United States

Michigan lawmakers examine bills on tax credits, income tax requirements, more

(The Center Square) – The Michigan House of Representatives Tax Advisory Committee heard testimony Wednesday on a series of pending bills before the Legislature.

On the docket were bills to extend brownfield tax credits for multiphase buildings projects in Detroit; waive state sales taxes on automotive manufacturers’ rebates; and ban city income tax requirements for nonresidents.

Senate Bill 437, which passed the Senate on Tuesday, is sponsored by Sens. Wayne Schmidt, R-Traverse City, and Marshall Bullock, D-Detroit. Both Bullock and Schmidt testified before the House committee.

Also on hand to testify in favor of the bill was Emery Matthews, founder and managing principal of Real Estate Interests LLC. Matthews’ company has been engaged in a property development in north Detroit, which was approved for tax credits in 2011, but has been delayed in part because of the COVID-19 pandemic as well as state and local restrictions put in place to combat the virus.

SB 437 would extend the time period to complete multiphase projects requiring brownfield remediation in Detroit and preapproved for a tax credit by the Michigan Economic Growth Authority on June 10, 2011. The bill would shift the completion date for projects beyond the current 10 years to September 2023.

The bill was approved by the committee, with Rep. Steve Johnson, R-Wayland, voting against it. Johnson argued the construction delays for the Detroit property were due to repeated changes in the structure and intended use of the development.

House Bill 4939, sponsored by Rep. John Damoose, R-Harbor Springs, and HB 4940, sponsored by Rep. Joe Tate, D-Detroit, would amend the General Sales Tax Act and the Use Tax Act, respectively, to exempt manufacturer rebates on cars and trucks from the sales price (in the Sales Tax Act) or purchase price (in the Use Tax Act), beginning January 1, 2022.

Both the GST and UTA support the state’s School Aid Fund. The bills would require purchasers of vehicles to report the amount of their respective rebates to the State Treasury Department, which would calculate the tax revenue lost from the final sales cost of the vehicle after application of a manufacturers’ rebate. The bills would further require the Treasury Department reimburse the School Aid Fund for the difference.

Although Treasury Department representative Aaron Keel registered his disapproval of the bills, Rep. Padma Kuppa, D-Troy, asked whether other states currently taxed the full value of vehicle purchases before rebates were applied.

Kurt Berryman, governmental relations officer with the Automotive Dealers Association, said “it seems about half of the states” in the U.S. tax rebates.

“This bill is about the customer,” Berry man said. “We all know the customer bears the sales and use tax in Michigan. So this is a tax cut that goes directly at the point of sale into the consumers’ pocket, the purchasers of autos.”

The final bill discussed by the Committee was House Bill 4513, sponsored by Rep.

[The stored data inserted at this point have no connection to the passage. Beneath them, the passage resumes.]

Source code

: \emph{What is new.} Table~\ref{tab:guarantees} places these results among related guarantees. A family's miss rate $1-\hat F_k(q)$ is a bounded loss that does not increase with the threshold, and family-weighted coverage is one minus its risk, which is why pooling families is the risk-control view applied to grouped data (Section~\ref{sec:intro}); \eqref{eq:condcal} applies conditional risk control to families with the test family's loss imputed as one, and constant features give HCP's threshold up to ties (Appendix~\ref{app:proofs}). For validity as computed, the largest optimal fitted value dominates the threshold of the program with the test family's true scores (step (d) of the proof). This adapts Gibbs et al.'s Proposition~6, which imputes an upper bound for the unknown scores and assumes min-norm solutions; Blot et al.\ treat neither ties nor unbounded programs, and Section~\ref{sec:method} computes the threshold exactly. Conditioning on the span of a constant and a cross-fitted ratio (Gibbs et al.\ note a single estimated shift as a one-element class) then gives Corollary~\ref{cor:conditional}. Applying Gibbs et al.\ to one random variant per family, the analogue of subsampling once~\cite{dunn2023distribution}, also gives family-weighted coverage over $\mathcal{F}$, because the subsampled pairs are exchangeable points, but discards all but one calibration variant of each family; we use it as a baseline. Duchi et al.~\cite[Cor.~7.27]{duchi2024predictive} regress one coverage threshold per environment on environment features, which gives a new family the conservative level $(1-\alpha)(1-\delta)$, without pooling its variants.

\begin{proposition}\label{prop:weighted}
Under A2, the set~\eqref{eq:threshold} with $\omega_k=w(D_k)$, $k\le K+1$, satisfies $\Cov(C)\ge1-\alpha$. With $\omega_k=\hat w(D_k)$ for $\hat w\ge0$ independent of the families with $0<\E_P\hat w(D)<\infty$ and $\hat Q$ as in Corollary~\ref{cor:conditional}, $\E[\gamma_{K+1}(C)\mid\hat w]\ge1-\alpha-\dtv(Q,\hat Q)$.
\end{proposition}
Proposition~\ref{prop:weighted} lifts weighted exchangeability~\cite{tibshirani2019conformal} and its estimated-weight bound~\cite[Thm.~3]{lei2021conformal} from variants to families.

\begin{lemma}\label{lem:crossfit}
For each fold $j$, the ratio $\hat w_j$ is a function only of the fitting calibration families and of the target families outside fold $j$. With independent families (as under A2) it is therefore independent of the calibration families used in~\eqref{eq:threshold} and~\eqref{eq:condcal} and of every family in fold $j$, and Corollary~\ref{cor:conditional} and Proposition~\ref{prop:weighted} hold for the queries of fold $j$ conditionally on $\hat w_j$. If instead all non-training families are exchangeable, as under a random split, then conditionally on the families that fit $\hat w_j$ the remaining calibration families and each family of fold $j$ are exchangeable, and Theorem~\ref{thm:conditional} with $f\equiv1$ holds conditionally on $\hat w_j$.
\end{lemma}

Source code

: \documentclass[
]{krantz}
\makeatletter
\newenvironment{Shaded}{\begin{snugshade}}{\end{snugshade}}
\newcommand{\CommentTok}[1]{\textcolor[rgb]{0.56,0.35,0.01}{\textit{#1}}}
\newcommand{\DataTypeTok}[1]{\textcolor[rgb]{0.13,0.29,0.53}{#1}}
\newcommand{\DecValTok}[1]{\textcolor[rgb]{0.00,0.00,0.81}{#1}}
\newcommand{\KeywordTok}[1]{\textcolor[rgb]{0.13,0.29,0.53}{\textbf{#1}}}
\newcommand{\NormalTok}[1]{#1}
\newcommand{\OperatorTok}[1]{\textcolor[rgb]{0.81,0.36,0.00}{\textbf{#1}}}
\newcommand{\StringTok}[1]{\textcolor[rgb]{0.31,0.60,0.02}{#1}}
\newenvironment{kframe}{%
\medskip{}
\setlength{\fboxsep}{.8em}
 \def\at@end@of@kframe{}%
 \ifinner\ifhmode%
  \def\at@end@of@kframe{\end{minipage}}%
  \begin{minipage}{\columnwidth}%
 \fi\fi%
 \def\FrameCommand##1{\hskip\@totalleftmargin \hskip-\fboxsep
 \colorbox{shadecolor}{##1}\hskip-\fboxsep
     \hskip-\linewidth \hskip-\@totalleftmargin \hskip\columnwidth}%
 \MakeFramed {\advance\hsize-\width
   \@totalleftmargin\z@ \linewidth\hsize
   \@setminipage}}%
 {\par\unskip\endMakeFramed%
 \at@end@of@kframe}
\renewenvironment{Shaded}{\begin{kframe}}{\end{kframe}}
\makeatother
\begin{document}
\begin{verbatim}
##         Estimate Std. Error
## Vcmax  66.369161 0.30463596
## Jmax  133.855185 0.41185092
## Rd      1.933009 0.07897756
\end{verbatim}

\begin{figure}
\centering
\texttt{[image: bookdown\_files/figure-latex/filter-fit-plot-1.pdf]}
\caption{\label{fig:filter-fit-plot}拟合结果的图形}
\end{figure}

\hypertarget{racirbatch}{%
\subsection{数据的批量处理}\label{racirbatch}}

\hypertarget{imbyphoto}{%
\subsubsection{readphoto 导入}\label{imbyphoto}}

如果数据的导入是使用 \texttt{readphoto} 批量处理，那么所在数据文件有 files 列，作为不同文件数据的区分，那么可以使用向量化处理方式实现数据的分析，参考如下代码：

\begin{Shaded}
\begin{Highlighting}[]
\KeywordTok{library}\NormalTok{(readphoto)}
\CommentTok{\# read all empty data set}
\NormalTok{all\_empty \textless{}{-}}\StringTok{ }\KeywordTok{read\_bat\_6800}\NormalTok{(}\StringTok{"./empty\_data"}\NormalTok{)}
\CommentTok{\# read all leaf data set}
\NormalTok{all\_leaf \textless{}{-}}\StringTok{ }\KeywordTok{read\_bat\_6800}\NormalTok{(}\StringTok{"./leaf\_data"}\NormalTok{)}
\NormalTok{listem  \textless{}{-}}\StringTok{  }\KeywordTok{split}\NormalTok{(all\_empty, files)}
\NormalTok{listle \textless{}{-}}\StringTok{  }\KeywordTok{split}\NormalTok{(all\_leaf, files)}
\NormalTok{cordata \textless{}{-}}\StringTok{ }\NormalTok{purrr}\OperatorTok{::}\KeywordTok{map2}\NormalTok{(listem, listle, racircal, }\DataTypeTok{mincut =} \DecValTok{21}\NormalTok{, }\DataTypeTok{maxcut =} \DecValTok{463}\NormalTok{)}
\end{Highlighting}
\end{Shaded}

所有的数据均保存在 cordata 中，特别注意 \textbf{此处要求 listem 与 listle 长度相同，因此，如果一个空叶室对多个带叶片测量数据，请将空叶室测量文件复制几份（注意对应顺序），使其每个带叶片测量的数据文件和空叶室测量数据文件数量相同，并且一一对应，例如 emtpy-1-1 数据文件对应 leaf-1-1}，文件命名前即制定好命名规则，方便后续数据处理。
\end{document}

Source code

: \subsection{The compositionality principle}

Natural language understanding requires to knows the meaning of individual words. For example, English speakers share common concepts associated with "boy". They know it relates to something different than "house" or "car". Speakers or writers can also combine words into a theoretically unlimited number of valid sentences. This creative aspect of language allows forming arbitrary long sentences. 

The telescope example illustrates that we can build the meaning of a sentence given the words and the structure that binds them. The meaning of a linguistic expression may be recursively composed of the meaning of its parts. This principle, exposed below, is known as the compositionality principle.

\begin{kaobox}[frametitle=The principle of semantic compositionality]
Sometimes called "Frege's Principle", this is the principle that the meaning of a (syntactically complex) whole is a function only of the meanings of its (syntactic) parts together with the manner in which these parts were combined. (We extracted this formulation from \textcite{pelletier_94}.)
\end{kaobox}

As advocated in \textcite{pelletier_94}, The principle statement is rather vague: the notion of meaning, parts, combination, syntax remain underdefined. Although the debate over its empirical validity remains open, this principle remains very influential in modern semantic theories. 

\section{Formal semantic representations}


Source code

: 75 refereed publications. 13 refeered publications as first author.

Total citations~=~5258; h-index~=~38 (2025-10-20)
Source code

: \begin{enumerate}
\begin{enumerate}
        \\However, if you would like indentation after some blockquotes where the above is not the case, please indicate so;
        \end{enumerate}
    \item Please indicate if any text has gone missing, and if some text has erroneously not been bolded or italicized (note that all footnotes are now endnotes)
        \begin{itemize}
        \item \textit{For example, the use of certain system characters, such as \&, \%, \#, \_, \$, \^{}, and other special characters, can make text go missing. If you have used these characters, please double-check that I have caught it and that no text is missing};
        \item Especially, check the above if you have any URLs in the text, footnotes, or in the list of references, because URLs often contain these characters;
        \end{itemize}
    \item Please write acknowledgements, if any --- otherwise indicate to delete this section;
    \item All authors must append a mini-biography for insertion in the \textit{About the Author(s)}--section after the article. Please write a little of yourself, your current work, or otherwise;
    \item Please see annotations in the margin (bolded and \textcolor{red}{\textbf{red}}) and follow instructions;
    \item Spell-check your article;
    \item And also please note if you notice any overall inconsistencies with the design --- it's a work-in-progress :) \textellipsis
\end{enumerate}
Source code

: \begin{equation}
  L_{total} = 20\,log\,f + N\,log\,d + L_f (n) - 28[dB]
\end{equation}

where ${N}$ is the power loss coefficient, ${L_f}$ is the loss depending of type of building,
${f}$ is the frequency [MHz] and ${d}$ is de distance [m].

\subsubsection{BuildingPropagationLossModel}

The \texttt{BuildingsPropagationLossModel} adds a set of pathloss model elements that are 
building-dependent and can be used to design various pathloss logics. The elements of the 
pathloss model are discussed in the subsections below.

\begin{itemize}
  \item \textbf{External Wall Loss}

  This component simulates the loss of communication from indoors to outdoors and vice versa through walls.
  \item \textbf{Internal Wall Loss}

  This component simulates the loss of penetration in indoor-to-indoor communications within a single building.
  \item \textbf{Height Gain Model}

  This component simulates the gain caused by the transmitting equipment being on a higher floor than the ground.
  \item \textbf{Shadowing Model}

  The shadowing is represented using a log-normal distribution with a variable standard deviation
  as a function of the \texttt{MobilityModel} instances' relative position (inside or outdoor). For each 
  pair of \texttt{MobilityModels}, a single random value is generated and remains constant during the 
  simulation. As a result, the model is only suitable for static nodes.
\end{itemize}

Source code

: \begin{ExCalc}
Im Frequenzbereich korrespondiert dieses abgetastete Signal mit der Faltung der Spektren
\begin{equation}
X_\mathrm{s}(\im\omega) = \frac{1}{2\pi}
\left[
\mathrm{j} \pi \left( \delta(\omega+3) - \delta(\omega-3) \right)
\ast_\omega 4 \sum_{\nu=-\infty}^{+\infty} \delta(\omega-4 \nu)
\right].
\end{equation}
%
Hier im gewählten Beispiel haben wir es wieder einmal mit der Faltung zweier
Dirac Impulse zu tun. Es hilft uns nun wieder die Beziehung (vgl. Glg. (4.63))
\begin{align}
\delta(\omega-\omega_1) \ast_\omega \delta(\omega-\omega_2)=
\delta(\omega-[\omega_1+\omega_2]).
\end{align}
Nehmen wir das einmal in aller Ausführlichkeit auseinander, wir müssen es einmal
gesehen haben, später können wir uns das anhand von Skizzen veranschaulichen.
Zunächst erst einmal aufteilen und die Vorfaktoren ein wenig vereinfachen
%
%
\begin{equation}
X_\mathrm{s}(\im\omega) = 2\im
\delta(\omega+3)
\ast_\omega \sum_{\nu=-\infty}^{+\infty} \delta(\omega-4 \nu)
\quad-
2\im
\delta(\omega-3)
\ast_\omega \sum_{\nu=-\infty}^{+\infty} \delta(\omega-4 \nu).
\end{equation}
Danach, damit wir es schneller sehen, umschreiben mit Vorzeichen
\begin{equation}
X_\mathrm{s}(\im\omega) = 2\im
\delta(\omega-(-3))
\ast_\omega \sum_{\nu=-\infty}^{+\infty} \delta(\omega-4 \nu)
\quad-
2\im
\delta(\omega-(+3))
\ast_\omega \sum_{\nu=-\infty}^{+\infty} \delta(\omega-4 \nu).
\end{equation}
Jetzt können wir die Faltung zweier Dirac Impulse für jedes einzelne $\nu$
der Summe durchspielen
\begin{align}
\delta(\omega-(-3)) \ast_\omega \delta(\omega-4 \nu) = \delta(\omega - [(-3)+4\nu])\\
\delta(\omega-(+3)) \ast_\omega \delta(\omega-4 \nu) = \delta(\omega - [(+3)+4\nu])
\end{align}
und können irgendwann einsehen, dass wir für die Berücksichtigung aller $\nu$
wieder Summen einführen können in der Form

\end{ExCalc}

Pam Hornberger, R-Chesterfield Township. The bill would prohibit cities that withhold income tax from collecting taxes from nonresidents. Additionally, the bill would prohibit employers from withholding city income taxes from employees who do not reside in the city imposing the tax.

Currently, 24 cities in the state collect income taxes. Hornberger noted collection of city income taxes from nonresidents is akin to “taxation without representation.”

Chris Hackbarth, Michigan Municipal League’s director of State and Federal Affairs, said cities that impose income taxes could incur a tremendous economic shortfall if, like Big Rapids, a large proportion of the city consists of nontaxable property such as Ferris State University.

A House fiscal analysis estimates passage of the bill could result in a $200 million revenue loss for the 24 cities per year.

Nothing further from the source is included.